**WHAT YOU ARE ASKED TO DO:** Only lines with the word "analyzes" belong in the answer; copy them from the records below.
- Opening Delimiter -
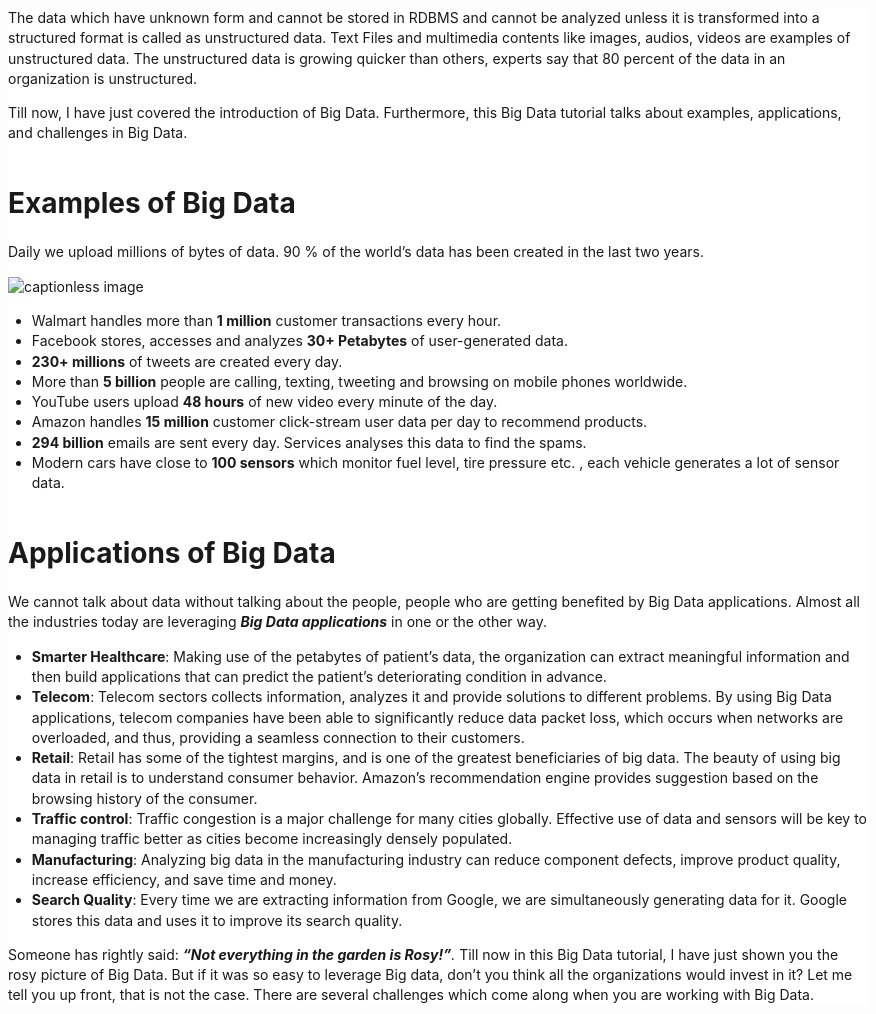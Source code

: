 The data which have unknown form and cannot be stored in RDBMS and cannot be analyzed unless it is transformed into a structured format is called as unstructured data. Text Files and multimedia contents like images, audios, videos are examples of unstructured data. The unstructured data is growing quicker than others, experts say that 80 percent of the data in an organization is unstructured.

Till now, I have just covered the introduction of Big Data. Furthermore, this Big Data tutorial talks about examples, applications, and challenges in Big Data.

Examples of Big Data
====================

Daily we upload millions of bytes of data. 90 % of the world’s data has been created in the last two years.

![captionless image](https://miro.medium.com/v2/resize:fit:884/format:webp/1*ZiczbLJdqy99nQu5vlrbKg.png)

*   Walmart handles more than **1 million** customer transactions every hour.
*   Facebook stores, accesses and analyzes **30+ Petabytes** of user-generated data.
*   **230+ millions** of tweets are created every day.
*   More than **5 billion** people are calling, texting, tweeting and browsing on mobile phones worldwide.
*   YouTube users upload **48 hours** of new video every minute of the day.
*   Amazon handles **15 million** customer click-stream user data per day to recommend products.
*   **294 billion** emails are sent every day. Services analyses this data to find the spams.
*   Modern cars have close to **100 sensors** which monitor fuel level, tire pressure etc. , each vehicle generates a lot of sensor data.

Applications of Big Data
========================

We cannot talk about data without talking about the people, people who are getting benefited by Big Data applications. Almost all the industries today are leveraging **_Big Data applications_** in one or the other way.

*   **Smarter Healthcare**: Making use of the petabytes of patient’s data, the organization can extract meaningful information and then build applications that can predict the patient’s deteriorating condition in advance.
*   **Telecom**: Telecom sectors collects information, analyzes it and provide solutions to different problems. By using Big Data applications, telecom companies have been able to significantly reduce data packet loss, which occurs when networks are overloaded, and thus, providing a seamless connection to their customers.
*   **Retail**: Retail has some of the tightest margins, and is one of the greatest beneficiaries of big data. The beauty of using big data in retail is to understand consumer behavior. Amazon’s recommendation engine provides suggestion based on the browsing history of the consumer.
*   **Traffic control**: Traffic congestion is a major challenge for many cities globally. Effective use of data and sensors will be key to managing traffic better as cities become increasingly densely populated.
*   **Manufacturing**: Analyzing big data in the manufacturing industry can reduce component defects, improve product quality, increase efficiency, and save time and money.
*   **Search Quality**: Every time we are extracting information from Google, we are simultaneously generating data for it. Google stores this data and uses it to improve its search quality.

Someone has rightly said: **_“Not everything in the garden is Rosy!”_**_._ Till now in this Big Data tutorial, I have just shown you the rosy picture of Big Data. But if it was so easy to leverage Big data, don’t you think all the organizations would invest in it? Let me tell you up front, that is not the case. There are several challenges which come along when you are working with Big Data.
- Closing Delimiter -
- Opening Delimiter -
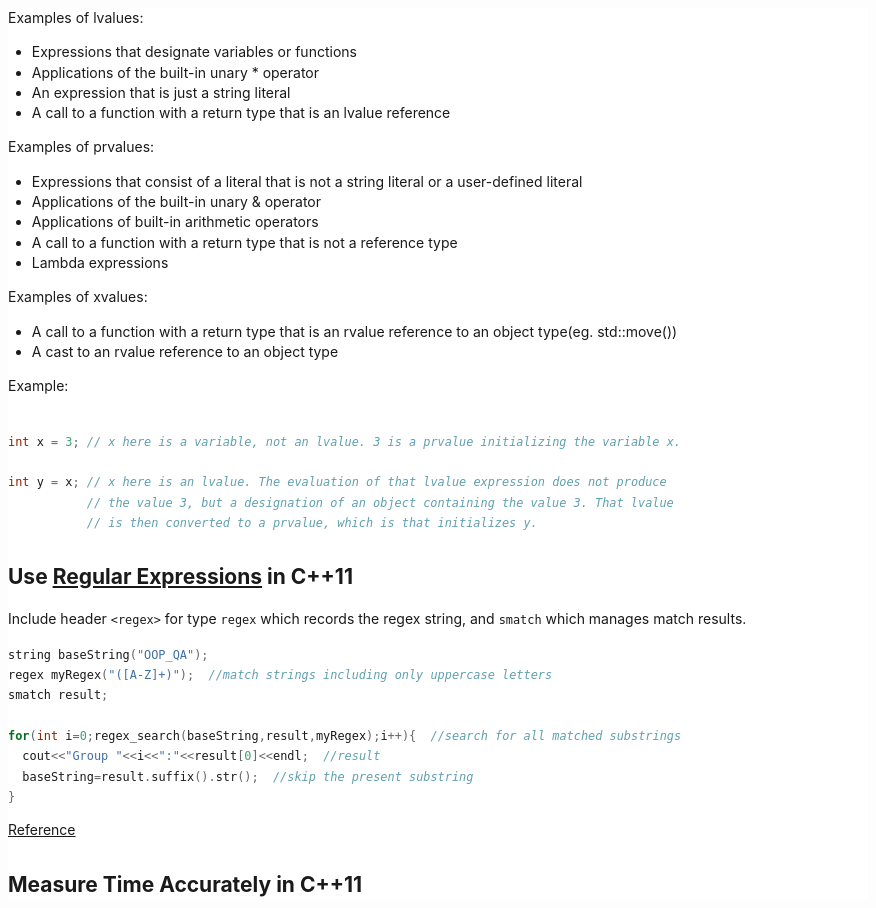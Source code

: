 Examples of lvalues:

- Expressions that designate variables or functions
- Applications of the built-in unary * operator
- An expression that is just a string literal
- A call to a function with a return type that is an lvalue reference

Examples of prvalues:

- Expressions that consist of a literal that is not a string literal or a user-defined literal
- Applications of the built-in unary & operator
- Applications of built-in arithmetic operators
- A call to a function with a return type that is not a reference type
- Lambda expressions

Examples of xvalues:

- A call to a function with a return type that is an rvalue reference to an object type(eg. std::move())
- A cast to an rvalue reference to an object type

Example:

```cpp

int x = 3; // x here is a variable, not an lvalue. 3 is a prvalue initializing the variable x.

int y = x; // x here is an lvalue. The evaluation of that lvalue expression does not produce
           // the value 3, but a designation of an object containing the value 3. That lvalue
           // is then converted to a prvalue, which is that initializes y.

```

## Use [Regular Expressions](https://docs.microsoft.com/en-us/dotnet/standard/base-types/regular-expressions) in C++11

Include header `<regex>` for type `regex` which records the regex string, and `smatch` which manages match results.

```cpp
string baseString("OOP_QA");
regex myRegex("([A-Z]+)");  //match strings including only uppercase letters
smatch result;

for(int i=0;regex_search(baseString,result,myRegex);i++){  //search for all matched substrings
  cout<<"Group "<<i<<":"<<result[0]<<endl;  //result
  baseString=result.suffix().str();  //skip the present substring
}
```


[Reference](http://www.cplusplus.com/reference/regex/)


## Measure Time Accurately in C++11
- Closing Delimiter -
- Opening Delimiter -
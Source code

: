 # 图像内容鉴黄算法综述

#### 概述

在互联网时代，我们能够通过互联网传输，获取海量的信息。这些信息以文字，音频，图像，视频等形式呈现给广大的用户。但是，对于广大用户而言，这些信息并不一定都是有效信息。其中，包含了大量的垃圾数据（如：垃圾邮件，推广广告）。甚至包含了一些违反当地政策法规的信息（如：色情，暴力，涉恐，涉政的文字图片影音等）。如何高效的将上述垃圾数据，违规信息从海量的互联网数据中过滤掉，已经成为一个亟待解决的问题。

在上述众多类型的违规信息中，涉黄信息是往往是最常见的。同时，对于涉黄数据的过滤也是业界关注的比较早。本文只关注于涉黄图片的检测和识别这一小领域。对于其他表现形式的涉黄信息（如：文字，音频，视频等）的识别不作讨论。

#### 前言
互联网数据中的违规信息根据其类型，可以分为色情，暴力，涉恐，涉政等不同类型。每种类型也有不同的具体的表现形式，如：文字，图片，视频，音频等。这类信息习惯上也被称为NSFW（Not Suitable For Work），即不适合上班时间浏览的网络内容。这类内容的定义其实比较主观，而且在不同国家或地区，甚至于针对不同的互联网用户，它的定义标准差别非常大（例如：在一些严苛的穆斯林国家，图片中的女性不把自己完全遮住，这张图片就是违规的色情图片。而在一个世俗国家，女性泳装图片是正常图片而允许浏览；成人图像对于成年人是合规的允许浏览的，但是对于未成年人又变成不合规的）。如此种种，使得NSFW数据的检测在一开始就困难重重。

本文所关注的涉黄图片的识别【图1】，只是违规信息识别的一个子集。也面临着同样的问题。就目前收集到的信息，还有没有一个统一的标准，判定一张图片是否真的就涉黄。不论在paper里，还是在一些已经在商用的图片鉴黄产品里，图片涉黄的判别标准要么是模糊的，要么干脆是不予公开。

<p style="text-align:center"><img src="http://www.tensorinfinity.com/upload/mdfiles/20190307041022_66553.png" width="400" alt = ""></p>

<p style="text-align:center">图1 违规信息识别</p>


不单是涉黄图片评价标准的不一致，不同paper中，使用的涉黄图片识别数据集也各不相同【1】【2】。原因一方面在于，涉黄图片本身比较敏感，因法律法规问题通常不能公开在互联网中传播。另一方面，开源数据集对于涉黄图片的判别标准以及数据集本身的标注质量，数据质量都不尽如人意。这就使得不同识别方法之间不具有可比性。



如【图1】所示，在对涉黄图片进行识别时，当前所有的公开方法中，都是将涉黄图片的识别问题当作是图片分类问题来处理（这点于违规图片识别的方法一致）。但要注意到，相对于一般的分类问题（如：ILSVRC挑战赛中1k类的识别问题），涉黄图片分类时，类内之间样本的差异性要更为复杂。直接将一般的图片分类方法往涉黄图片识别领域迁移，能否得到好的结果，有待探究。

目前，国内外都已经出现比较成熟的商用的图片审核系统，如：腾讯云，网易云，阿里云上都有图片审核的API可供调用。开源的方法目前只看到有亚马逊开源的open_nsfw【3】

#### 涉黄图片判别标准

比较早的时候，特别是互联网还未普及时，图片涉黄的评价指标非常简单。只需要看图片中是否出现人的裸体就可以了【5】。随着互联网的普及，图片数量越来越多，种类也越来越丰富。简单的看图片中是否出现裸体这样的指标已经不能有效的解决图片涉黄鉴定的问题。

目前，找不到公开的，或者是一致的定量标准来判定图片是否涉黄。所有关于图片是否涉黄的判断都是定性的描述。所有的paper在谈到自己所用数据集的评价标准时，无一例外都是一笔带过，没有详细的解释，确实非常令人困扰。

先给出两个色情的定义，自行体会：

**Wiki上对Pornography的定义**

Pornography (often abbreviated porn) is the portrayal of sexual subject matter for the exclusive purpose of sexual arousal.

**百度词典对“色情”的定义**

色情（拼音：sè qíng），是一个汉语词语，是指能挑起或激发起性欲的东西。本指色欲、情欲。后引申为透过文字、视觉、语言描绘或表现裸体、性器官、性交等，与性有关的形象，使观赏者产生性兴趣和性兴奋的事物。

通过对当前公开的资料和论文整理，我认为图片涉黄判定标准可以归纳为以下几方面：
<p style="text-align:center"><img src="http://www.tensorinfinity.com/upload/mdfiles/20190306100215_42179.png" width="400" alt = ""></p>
- Closing Delimiter -
**ANSWER SPACE:**
*   Facebook stores, accesses and analyzes **30+ Petabytes** of user-generated data.
*   **Telecom**: Telecom sectors collects information, analyzes it and provide solutions to different problems. By using Big Data applications, telecom companies have been able to significantly reduce data packet loss, which occurs when networks are overloaded, and thus, providing a seamless connection to their customers.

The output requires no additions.